L'été, le ciel n'est pas toujours bleu

Une fois de plus cet été, je suis allée dans un endroit que nous aimons moins fréquenté. Je le visite à diverses occasions en raison de mes fonctions. Il y a peu de place pour mes émotions. Je me dois d'être celle qui apaise les coeurs, qui sait trouver les mots. Ce soir de juillet, je n'y arrivais pas. Seul le silence se dressait entre nous, chacun pouvant cerner la peine de ces parents que la vie venait d'écorcher.

Une salle où la climatisation faisait fureur. Des fleurs, une croix comme celle des chemins, indiquant le court passage sur cette terre d'un petit ange. Un petit cercueil blanc, avec une couverture rose pour accueillir le corps minuscule d'une petite fille d'à peine 24 semaines, qui durant 10 jours a tenu à la vie. Quiconque a des enfants, peut imaginer la joie des parents quand le test de grossesse confirme une nouvelle vie à naître. Des mois d'attente, de clinique de fertilité, de fécondation in vitro pour voir un rêve s'anéantir à quelques mois de la délivrance.

Nous sommes là, impuissants devant cette absurdité de la vie. Pourquoi eux ? À cela, il n'y a pas de réponse. C'est la vie, tout simplement. La peine ne se mesure pas au nombre de mois où l'enfant vit. Perdre un enfant, c'est une souffrance qui déchire les entrailles. La vie continue, mais jamais les parents oublient. Ces parents ont fait ce qu'ils croyaient en devoir de faire, honorer le court passage de leur fille dans leurs vies. Lui, s'approchant du cercueil, posant ses mains sur sa petite fille, le regard porté vers le bas, les épaules abattues, croulant sous sa peine qu'il n'ose exposer. Elle, digne essuyant ses larmes à chaque étreinte.
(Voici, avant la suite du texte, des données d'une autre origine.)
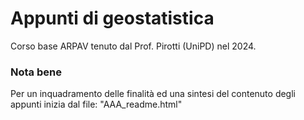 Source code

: # Appunti di geostatistica

Corso base ARPAV tenuto dal Prof. Pirotti (UniPD) nel 2024.

### Nota bene

Per un inquadramento delle finalità ed una sintesi del contenuto degli appunti inizia dal file: "AAA_readme.html" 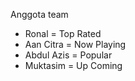 Anggota team
- Ronal = Top Rated
- Aan Citra = Now Playing
- Abdul Azis = Popular
- Muktasim = Up Coming
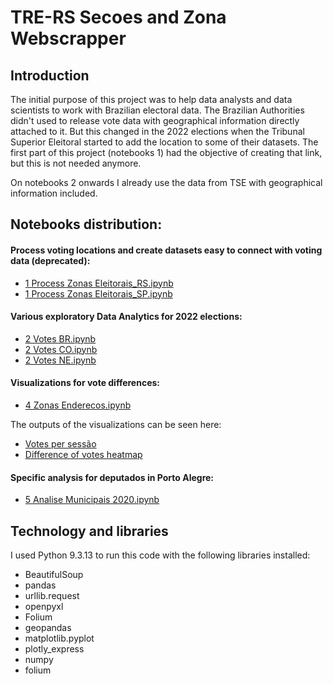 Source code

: # TRE-RS Secoes and Zona Webscrapper

## Introduction

The initial purpose of this project was to help data analysts and data scientists to work with Brazilian electoral data. The Brazilian Authorities didn't used to release vote data with geographical information directly attached to it. But this changed in the 2022 elections when the Tribunal Superior Eleitoral started to add the location to some of their datasets. The first part of this project (notebooks 1) had the objective of creating that link, but this is not needed anymore.

On notebooks 2 onwards I already use the data from TSE with geographical information included.

## Notebooks distribution:

#### Process voting locations and create datasets easy to connect with voting data (deprecated):

- [1 Process Zonas Eleitorais_RS.ipynb](https://github.com/guiml/2022VotesAnalytics/blob/master/1%20Process%20Zonas%20Eleitorais_RS.ipynb)
- [1 Process Zonas Eleitorais_SP.ipynb](https://github.com/guiml/2022VotesAnalytics/blob/master/1%20Process%20Zonas%20Eleitorais_SP.ipynb)

#### Various exploratory Data Analytics for 2022 elections: 

- [2 Votes BR.ipynb](https://github.com/guiml/2022VotesAnalytics/blob/master/2%20Votes%20BR.ipynb)
- [2 Votes CO.ipynb](https://github.com/guiml/2022VotesAnalytics/blob/master/2%20Votes%20CO.ipynb)
- [2 Votes NE.ipynb](https://github.com/guiml/2022VotesAnalytics/blob/master/2%20Votes%20NE.ipynb)

#### Visualizations for vote differences: 

- [4 Zonas Enderecos.ipynb](https://github.com/guiml/2022VotesAnalytics/blob/master/4%20Zonas%20Enderecos.ipynb)

The outputs of the visualizations can be seen here: 
- [Votes per sessão](https://guiml.github.io/Votos_RS_2oTurno.html) 
- [Difference of votes heatmap](https://guiml.github.io/Heatmap_Poa_2oTurno.html) 

#### Specific analysis for deputados in Porto Alegre: 
- [5 Analise Municipais 2020.ipynb](https://github.com/guiml/2022VotesAnalytics/blob/master/5%20Analise%20Municipais%202020.ipynb)


## Technology and libraries

I used Python 9.3.13 to run this code with the following libraries installed:

* BeautifulSoup
* pandas
* urllib.request
* openpyxl
* Folium
* geopandas
* matplotlib.pyplot
* plotly_express
* numpy 
* folium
Quand on est immigrant, la solitude est plus criante dans de telles circonstances. Les proches sont loin. Les exilés font office de famille,tout comme nous les collègues de travail. La cérémonie religieuse débute. Nous sommes à écouter des prières dans une langue qui nous est inconnue. Qu'importe la langue, le signe de croix nous unit même s'il se termine à gauche avec trois doigts:le Père, le fils et le Saint-Esprit. Nous unissons nos pensées pour cette enfant désirée que la vie a ravie à ses parents. L'encens brûle, un gâteau et du vin reposent sur une table. Des intimes soulèvent le gâteau où deux bougies sont déposées, symbolisant l'élévation de l'âme. La cérémonie se termine avec le partage du gâteau fait de noix et de blé. Nous repartons vers nos vies, le coeur triste pour ces parents éplorés.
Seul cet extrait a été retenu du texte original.